The vocal potato fan has had her share of off-days. Recently, on Reddit, fans were prompted to share their opinions about the “worst thing Marge has said or done.” In addition to some instances of objectively bad behavior, which include stealing Milhouse’s teeth and ignoring Homer’s consent after getting jacked, most of the Simpson family matriarch’s lowest moments have involved doling out bad advice — not including the advice that nearly leads Ned Flanders to a suffer a violent, baboon-based death.
For starters, there was the episode in which Lisa develops a crush on Nelson. “Most women will tell you that you’re a fool to think you can change a man. But those women are quitters!” Marge claims, arguing that when she first met Homer he was “loud, crude and piggish. But I worked hard on him, and now he’s a whole new person.”

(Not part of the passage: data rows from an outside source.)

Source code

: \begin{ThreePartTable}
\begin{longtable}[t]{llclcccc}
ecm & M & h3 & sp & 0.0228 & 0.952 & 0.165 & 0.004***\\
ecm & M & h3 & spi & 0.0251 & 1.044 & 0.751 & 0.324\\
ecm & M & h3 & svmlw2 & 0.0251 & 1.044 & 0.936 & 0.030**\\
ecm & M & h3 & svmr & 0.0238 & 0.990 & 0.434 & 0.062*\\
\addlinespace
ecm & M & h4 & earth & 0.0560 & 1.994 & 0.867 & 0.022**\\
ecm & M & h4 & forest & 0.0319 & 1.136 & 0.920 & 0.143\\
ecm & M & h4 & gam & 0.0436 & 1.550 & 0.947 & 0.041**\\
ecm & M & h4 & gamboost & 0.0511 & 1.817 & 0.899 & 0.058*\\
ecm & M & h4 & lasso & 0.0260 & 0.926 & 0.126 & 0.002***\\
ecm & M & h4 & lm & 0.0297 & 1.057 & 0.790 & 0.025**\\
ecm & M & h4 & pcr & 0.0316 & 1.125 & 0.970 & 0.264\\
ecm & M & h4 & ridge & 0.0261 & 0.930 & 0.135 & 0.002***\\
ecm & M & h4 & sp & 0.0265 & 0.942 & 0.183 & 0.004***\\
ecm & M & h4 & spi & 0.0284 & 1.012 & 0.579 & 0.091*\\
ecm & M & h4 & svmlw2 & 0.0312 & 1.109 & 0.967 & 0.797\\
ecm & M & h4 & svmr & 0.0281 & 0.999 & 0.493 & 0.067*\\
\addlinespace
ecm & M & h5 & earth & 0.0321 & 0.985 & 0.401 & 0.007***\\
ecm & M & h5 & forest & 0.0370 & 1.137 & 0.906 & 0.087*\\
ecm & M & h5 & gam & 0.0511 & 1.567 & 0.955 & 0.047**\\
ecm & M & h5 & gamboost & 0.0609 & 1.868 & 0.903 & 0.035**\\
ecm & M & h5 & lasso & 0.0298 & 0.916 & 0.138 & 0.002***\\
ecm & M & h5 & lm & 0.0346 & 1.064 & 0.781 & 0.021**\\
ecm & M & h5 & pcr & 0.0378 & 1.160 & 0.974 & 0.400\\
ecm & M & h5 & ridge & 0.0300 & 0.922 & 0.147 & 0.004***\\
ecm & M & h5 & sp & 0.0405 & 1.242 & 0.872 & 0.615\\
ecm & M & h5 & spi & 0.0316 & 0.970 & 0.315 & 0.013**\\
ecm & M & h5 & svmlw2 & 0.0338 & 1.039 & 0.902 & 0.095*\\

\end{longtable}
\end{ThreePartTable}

When Lisa questions this, she desperately repeats, “He’s a whole new person, Lisa.”
Another fan pointed to the moment in Season One’s “Moaning Lisa” when Marge tells Lisa to smile all the time, regardless of her inner feelings, because “it's what shows up on the surface that counts. That’s what my mother taught me. Take all your bad feelings and push them down. All the way down, past your knees, until you’re almost walking on them. And then you’ll fit in, and you’ll be invited to parties and boys will like you, and happiness will follow.”
Of course, Marge herself soon realizes that this advice is regressive and awful.

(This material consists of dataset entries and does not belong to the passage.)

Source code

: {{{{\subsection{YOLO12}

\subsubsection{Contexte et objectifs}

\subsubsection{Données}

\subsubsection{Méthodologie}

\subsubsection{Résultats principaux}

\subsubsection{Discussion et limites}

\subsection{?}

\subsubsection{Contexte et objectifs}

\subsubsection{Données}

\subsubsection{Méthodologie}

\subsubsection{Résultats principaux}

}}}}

Then there was the time that Marge responded to Bart and Lisa’s concerns about Springfield Elementary’s cannibalistic faculty by telling them, “You're 8 and 10 years old now. I can’t be fighting all your battles for you. You march right back to that school, look them in the eye, and say ‘Don’t eat me!’”
Sure it was in a nightmare from a “Treehouse of Horror” episode, but still.
Even darker, Bart came to Marge looking for guidance concerning his knowledge of Freddy Quimby’s innocence in “The Boy Who Knew Too Much.” Marge’s response? “Your Uncle Arthur used to have a saying: ‘Shoot ‘em all and let God sort ‘em out.’ Unfortunately one day he put his theory into practice. It took 75 federal marshals to bring him down. Now let’s never speak of him again.”
Yikes.
She does add that Bart should listen to his “heart” and not the voices in his head, “like a certain uncle did one gray December morn,” which, aside from the reference to a mass murder committed by a family member, isn’t the worst advice.